### PROMPT
After going through the data below, state how many lines contain "csharp", and nothing else.

*** Opening of DATA FOR ANALYSIS ***

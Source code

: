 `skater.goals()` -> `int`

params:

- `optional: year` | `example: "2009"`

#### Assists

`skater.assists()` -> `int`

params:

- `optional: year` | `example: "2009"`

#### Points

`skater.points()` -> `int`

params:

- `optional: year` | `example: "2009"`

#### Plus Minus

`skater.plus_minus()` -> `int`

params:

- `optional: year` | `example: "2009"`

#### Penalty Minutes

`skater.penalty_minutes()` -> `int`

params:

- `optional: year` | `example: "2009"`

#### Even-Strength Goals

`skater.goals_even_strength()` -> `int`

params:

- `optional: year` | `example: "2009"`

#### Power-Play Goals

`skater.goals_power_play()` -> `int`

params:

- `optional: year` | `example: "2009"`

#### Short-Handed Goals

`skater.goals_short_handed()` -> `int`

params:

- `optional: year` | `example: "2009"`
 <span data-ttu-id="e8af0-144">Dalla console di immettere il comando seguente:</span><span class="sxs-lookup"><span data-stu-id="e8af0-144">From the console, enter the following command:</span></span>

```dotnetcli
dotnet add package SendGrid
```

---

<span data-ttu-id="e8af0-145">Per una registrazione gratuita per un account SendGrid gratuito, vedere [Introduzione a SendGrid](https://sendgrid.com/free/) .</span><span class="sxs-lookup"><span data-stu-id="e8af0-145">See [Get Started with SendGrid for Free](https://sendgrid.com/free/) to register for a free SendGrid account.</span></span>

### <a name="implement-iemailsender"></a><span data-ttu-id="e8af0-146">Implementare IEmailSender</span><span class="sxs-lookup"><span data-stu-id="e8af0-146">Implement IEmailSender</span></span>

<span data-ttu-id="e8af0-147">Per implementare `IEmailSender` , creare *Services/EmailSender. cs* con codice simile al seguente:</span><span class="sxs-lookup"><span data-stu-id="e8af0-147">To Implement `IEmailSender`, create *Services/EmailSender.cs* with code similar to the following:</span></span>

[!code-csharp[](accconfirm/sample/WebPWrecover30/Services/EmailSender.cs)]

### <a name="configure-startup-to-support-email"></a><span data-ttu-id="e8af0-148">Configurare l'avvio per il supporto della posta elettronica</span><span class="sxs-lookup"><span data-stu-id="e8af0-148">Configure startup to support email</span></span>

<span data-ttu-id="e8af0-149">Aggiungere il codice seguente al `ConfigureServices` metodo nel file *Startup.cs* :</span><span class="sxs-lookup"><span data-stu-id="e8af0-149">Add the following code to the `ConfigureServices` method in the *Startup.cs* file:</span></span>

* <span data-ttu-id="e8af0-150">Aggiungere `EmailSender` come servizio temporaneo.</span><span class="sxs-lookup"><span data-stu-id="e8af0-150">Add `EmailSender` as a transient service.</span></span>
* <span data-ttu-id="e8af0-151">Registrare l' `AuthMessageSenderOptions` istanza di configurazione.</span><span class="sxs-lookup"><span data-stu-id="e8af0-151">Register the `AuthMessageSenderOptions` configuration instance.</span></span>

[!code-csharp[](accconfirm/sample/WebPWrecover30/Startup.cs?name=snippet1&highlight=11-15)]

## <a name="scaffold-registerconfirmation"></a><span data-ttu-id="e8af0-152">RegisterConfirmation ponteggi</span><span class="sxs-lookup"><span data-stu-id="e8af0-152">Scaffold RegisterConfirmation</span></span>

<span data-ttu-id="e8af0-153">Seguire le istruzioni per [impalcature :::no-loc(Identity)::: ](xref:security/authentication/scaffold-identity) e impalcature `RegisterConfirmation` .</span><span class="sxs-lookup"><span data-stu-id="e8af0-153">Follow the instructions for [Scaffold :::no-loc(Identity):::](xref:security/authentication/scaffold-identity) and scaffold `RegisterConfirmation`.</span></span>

*** Close of DATA FOR ANALYSIS ***
*** Opening of DATA FOR ANALYSIS ***

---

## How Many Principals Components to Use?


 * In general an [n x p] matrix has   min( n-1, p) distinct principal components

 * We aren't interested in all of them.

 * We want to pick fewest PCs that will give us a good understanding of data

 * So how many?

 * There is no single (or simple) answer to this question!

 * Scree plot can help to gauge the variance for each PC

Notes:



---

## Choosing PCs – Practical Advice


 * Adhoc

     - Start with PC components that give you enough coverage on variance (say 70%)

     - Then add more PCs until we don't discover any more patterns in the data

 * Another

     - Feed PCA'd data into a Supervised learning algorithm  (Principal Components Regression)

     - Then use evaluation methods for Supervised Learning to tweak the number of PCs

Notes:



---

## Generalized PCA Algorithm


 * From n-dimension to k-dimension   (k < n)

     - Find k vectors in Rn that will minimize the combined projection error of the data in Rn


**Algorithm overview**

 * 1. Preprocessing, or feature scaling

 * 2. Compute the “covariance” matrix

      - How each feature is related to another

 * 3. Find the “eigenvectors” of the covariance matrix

*** Close of DATA FOR ANALYSIS ***

### WRITTEN ANSWER
2